Work order
Retype only the lines from the top of the records to the line with "(Méthode de calcul)", including that line but none of the pictures.
START Task input
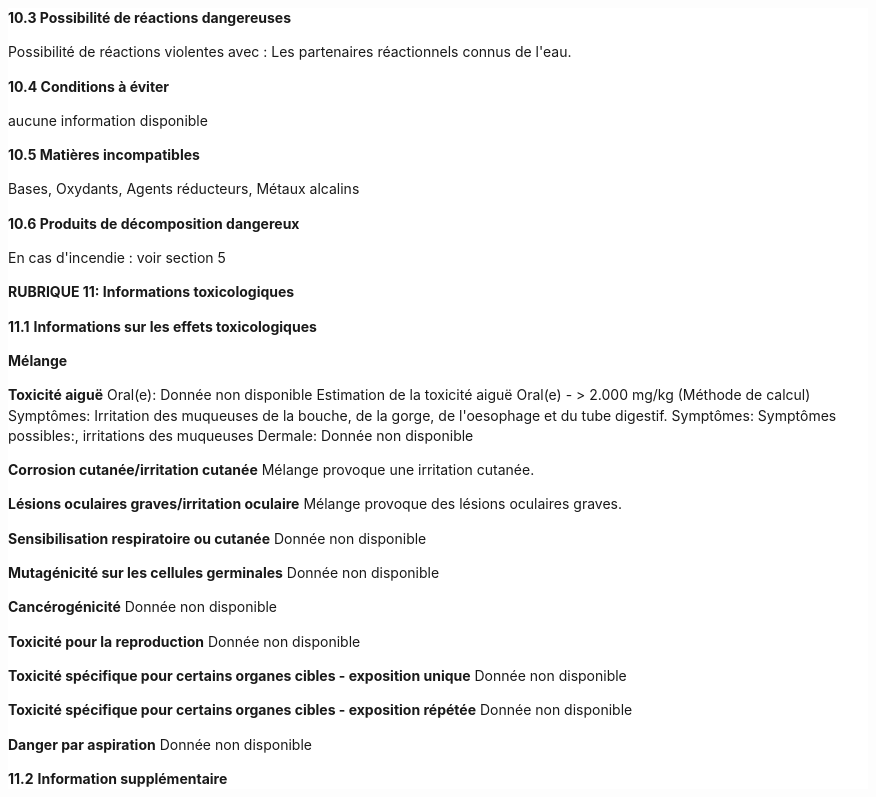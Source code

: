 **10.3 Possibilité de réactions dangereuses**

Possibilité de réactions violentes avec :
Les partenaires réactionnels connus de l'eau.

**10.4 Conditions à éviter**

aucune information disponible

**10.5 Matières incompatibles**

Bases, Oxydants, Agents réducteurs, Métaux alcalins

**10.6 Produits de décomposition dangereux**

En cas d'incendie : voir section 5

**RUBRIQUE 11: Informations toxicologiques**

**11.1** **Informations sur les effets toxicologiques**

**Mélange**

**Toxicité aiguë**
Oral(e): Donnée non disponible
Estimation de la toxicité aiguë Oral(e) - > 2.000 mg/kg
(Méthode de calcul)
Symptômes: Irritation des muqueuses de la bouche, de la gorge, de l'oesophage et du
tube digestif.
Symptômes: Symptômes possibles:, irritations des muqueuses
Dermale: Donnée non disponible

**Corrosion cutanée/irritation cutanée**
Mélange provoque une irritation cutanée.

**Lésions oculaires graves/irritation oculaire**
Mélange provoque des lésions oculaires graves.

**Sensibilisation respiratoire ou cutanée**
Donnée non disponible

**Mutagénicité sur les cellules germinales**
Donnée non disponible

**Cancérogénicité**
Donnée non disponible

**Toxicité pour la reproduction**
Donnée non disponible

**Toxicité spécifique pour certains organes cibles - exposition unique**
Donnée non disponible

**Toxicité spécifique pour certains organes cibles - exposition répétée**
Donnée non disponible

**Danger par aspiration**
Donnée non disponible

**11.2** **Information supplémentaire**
END Task input
Answer to the problem
Source code

: **10.3 Possibilité de réactions dangereuses**

Possibilité de réactions violentes avec :
Les partenaires réactionnels connus de l'eau.

**10.4 Conditions à éviter**

aucune information disponible

**10.5 Matières incompatibles**

Bases, Oxydants, Agents réducteurs, Métaux alcalins

**10.6 Produits de décomposition dangereux**

En cas d'incendie : voir section 5

**RUBRIQUE 11: Informations toxicologiques**

**11.1** **Informations sur les effets toxicologiques**

**Mélange**

**Toxicité aiguë**
Oral(e): Donnée non disponible
Estimation de la toxicité aiguë Oral(e) - > 2.000 mg/kg
(Méthode de calcul)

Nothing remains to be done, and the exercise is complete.